Thursday, September 10, 2009

You're in Timeout

I recently had an issue with some code I wrote to connect to a service with a "rest like" interface that returns XML data given a simple query over a HTTP GET request.

I used that java.net.URL class to send the query and retrieve the results as follows..

private InputStream executeQuery(String query) {

InputStream rawResults = null;

try {
query = baseUrl + "?query=" + query;
if(LOG.isDebugEnabled()) {
LOG.debug("Full Query : " + query);
}
URL request = new URL(query);
rawResults = request.openStream();
}
catch (IOException e) {
LOG.warn(e.getMessage(), e);
}

return rawResults;
}

If the host on which this service runs is down (or doesn't exist) before URL.openStream() gets invoked, a java.net.UnknownHostException is quickly thrown (within about 4000 milliseconds), the catch block is executed, and the process goes on.

However, if the service goes down after the socket connection is made, but before the data is read back from the service, this method call to URL.openStream will block indefinitely by default.

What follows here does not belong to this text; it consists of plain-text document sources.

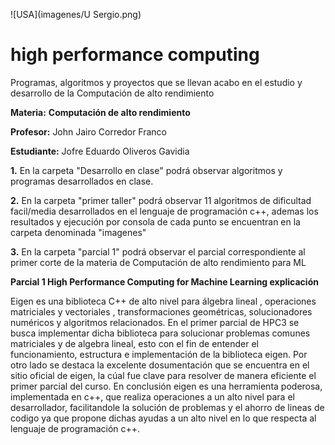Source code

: 
![USA](imagenes/U Sergio.png)


# high performance computing


Programas, algoritmos y proyectos que se llevan acabo en el estudio y desarrollo de la Computación de alto rendimiento  

**Materia:** **Computación de alto rendimiento**

 **Profesor:** John Jairo Corredor Franco
 
 **Estudiante:** Jofre Eduardo Oliveros Gavidia
 
 **1.** En la carpeta "Desarrollo en clase" podrá observar algoritmos y programas
desarrollados en clase.

**2.** En la carpeta "primer taller" podrá observar 11 algoritmos de dificultad facil/media
desarrollados en el lenguaje de programación c++, ademas los resultados y ejecución por consola de cada punto se encuentran en la carpeta denominada "imagenes"

**3.** En la carpeta "parcial 1" podrá observar el parcial correspondiente al primer corte de la materia de Computación de alto rendimiento para ML

**Parcial 1 High Performance Computing for Machine Learning explicación**

Eigen es una biblioteca C++ de alto nivel para álgebra lineal , operaciones matriciales y vectoriales , transformaciones geométricas, solucionadores numéricos y algoritmos relacionados. En el primer parcial de HPC3 se busca implementar dicha biblioteca para solucionar problemas comunes matriciales y de algebra lineal, esto con el fin de entender el funcionamiento, estructura e implementación de la biblioteca eigen. Por otro lado se destaca la excelente dosumentación que se encuentra en el sitio oficial de eigen, la cúal fue clave para resolver de manera eficiente el primer parcial del curso. 
En conclusión eigen es una herramienta poderosa, implementada en c++, que realiza operaciones a un alto nivel para el desarrollador, facilitandole la solución de problemas y el ahorro de lineas de codigo ya que propone dichas ayudas a un alto nivel en lo que respecta al lenguaje de programación c++.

Eric Burke has written a post defining this problem and a simple solution, which can be found here. The solution is to set the read timeout on the URLConnection so that you can break after so many milliseconds if you are't getting the data back.

For example:

private InputStream executeQuery(String query) {

InputStream rawResults = null;

try {
query = baseUrl + "?query=" + query;
if(LOG.isDebugEnabled()) {
LOG.debug("Full Query : " + query);
}
URL url = new URL(query);
URLConnection conn = url.openConnection();

// Seems set to 4000ms by default already.
conn.setConnectTimeout( 4000 );

// Set to 0 by default, T/O never occurs!
conn.setReadTimeout( 10000 );

rawResults = conn.getInputStream();

} catch (java.net.UnknownHostException e) {
LOG.warn("Could not make connection to
host within the allotted connectTimeout", e);
} catch (java.net.SocketTimeoutException e) {
LOG.warn("Could finish reading data from the
socket within the allotted readTimeout", e);
}

return rawResults;
}

Now as the catch blocks indicate, the host can go down, or the service can be unresponsive before or during the read, and we'll cut out after our chosen timeout.